Member of the Utah House of Representatives from the 41st district
- In office January 1, 2013 – December 31, 2018
- Preceded by: Todd Kiser
- Succeeded by: Mark Strong

Member of the Utah House of Representatives from the 52nd district
- In office January 20, 2012 – January 1, 2013
- Preceded by: Carl Wimmer
- Succeeded by: John Knotwell

Personal details
- Party: Republican
- Education: Grossmont College (attended) Utah State University (BA, MA) Willamette University (JD)

= Daniel McCay =

American politician

Daniel McCay is an American politician and a Republican member of the Utah Senate representing District 18. Prior to redistricting he represented District 11. He was in the Utah House of Representatives representing District 41 from 2013 through 2018. McCay was initially appointed by Republican Governor of Utah Gary Herbert to fill the vacancy caused by the resignation of Carl Wimmer.

==Political career==
Redistricted to District 41, and with incumbent Republican Representative Todd Kiser leaving the Legislature and leaving the seat open, McCay was chosen from two candidates by the Republican convention and was unopposed for the November 6, 2012 General election, winning with 13,658 votes.

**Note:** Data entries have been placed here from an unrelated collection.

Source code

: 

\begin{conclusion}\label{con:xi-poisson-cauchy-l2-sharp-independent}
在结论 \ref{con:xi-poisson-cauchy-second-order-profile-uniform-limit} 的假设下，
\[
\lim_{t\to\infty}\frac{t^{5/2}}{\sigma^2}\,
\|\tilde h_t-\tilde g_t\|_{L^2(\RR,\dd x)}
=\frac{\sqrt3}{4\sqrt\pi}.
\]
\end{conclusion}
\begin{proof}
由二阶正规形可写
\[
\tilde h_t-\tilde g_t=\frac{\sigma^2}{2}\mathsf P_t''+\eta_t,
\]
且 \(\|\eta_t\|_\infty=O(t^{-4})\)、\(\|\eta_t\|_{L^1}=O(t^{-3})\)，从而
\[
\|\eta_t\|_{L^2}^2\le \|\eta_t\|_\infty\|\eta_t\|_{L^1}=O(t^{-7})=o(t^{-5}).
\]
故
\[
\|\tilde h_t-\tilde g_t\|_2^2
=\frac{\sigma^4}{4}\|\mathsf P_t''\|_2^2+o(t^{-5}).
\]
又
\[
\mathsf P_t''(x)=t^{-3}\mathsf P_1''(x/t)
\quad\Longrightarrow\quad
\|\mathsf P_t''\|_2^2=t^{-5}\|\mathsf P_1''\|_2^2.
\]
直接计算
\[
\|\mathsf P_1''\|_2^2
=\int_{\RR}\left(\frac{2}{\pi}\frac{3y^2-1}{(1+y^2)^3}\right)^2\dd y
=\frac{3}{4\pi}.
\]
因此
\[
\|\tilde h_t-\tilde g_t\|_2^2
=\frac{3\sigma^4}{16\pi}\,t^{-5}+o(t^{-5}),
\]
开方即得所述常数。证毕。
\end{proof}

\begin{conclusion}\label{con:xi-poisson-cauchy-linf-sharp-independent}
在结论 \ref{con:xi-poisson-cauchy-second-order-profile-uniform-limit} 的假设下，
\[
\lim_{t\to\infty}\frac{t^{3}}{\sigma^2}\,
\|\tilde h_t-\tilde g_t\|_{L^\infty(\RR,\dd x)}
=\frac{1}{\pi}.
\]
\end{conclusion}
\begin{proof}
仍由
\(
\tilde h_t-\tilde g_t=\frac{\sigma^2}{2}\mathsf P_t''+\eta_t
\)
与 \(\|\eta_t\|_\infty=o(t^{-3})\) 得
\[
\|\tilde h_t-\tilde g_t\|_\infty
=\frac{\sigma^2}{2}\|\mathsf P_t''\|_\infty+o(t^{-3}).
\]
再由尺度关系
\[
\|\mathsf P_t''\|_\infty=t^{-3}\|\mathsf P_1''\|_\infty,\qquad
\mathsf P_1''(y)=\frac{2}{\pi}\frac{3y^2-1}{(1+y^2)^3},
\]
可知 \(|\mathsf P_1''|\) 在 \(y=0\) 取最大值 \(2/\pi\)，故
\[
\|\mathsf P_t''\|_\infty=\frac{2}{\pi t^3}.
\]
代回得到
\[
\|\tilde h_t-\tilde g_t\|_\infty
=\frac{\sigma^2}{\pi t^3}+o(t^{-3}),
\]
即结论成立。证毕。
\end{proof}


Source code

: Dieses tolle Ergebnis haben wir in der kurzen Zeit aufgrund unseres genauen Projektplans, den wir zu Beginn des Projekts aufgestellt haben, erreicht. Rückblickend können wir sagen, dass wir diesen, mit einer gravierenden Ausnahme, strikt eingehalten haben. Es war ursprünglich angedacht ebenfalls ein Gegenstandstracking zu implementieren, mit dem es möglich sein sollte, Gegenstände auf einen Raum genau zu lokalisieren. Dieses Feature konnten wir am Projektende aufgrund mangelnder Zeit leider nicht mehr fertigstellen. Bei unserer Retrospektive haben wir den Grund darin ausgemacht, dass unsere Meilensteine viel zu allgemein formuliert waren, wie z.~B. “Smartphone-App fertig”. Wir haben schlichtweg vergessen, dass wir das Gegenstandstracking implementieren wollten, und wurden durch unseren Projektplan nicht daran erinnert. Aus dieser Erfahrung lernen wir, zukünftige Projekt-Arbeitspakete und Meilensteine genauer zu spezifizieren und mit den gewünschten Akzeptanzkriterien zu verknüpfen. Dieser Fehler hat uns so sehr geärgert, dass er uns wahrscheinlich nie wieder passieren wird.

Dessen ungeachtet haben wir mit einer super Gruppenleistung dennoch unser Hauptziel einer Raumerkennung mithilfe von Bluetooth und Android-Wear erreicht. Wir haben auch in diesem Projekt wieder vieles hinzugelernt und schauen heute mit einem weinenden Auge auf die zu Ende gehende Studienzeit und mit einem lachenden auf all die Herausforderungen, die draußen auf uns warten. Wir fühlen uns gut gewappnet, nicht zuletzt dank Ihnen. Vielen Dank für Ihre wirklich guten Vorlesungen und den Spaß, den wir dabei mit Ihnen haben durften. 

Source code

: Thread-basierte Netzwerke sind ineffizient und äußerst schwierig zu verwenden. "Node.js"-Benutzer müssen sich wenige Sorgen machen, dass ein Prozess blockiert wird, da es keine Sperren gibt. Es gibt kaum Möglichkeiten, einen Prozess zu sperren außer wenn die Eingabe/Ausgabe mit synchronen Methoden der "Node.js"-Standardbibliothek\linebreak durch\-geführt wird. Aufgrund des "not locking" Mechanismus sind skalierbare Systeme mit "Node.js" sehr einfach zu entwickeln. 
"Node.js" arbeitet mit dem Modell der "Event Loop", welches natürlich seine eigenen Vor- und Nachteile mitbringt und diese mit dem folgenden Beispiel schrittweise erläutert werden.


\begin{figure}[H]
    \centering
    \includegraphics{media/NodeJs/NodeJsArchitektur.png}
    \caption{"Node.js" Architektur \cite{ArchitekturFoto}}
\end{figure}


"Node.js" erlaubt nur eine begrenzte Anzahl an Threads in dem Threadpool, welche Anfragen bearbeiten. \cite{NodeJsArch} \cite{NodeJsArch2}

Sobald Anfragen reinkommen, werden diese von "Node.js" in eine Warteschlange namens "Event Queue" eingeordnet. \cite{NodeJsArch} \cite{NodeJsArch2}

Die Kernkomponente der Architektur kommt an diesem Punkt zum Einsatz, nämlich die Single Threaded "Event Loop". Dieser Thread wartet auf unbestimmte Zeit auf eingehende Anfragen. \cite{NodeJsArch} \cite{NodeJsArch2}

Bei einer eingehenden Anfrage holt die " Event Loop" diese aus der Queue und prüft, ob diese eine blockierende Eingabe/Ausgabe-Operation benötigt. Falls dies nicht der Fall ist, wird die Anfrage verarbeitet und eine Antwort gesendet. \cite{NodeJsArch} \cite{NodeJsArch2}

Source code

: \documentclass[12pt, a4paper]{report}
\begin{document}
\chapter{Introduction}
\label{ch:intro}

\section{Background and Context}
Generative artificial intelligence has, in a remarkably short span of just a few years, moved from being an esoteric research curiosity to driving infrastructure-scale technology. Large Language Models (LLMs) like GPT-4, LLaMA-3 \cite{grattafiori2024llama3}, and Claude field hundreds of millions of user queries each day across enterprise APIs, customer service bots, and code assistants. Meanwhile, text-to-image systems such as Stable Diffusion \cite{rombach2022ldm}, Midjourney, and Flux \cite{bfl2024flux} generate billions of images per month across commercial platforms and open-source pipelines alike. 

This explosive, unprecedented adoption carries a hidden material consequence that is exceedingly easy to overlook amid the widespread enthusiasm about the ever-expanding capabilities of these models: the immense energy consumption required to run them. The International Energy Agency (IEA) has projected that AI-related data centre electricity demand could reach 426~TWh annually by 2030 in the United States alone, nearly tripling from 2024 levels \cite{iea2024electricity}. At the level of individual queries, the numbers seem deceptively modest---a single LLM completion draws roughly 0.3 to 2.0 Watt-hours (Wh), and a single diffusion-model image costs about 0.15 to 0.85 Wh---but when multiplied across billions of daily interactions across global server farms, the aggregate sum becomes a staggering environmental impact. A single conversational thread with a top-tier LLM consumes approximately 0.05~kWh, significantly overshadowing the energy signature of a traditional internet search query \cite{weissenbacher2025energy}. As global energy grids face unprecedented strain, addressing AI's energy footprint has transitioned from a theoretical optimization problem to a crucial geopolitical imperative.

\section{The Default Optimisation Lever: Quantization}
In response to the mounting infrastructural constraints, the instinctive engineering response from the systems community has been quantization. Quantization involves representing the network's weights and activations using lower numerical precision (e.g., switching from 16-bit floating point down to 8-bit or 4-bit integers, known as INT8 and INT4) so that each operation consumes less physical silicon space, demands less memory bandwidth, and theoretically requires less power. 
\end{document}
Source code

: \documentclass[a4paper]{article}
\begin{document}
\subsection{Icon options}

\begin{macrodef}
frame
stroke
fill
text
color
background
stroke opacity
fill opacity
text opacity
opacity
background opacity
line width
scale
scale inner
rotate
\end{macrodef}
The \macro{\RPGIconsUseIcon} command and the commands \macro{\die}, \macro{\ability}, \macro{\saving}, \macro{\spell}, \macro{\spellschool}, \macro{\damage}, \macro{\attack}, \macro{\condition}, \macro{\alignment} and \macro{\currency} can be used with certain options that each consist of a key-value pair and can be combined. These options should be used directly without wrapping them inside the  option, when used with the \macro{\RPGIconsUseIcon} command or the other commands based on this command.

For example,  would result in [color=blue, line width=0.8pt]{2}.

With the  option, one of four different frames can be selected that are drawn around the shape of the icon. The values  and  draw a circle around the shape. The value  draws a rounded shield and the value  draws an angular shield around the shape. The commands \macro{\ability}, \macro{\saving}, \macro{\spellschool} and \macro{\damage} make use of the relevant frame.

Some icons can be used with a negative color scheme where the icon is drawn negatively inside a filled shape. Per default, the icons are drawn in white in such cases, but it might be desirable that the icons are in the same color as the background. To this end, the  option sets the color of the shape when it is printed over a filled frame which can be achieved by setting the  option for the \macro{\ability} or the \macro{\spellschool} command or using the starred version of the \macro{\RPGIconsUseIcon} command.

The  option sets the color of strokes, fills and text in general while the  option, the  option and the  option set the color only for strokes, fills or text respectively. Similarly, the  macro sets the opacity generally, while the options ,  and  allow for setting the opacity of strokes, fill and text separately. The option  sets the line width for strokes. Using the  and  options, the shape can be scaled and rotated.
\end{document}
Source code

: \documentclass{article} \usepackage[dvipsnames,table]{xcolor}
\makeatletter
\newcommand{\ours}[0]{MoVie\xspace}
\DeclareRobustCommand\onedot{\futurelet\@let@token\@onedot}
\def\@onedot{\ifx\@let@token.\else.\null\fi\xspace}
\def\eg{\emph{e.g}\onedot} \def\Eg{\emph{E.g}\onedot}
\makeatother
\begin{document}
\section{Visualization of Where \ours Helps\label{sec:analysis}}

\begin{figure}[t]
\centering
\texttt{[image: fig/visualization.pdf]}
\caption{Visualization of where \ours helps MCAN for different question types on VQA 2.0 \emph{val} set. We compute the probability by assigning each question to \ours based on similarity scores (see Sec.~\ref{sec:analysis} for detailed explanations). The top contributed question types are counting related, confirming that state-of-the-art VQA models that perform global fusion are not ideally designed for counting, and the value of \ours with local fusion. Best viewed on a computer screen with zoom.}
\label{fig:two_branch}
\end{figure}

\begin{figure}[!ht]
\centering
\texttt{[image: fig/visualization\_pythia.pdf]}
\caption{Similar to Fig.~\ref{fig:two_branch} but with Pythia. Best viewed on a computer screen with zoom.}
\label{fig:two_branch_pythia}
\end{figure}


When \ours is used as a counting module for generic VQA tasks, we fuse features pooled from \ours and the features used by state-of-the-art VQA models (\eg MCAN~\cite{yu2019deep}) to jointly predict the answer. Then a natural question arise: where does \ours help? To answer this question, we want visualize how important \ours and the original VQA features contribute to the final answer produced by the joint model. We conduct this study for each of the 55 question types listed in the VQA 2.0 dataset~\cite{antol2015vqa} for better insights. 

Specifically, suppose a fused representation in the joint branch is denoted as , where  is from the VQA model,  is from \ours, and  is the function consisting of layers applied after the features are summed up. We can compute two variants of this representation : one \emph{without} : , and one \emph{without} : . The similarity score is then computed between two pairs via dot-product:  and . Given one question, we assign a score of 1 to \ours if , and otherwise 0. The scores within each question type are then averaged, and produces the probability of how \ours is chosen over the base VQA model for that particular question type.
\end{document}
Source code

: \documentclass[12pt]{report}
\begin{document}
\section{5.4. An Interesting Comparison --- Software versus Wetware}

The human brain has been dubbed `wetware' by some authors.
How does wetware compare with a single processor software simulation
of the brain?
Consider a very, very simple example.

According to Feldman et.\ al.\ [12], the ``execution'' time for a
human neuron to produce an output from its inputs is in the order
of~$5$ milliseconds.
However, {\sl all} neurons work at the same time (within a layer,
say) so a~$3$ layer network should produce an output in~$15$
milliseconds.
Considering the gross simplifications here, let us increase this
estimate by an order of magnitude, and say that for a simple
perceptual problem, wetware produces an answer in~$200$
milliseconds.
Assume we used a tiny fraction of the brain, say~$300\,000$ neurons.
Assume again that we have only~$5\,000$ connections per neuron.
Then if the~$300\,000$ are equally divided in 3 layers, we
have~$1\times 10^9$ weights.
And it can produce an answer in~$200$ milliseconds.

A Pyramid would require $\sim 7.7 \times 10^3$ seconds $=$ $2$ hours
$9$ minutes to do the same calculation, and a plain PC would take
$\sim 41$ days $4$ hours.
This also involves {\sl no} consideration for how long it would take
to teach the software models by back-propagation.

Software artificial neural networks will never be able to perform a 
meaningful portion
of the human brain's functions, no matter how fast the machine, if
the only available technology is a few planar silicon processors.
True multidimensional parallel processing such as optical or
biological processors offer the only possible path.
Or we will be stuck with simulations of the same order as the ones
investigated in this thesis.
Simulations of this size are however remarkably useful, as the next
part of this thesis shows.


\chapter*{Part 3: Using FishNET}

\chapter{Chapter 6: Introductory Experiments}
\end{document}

McCay was unopposed for the June 24, 2014 Republican Primary and won the November 4, 2014 General election with 6,685 votes (70.5%) against Democratic nominee Colleen Bliss.

In 2020, McCay sponsored a bill that bans abortions for any reason besides rape, incest, or the mother’s health that goes into effect automatically if Roe v. Wade is overturned.

McCay has sponsored legislation that bans transgender women in women sports and restricts what kinds of public bathrooms that transgender individuals can use.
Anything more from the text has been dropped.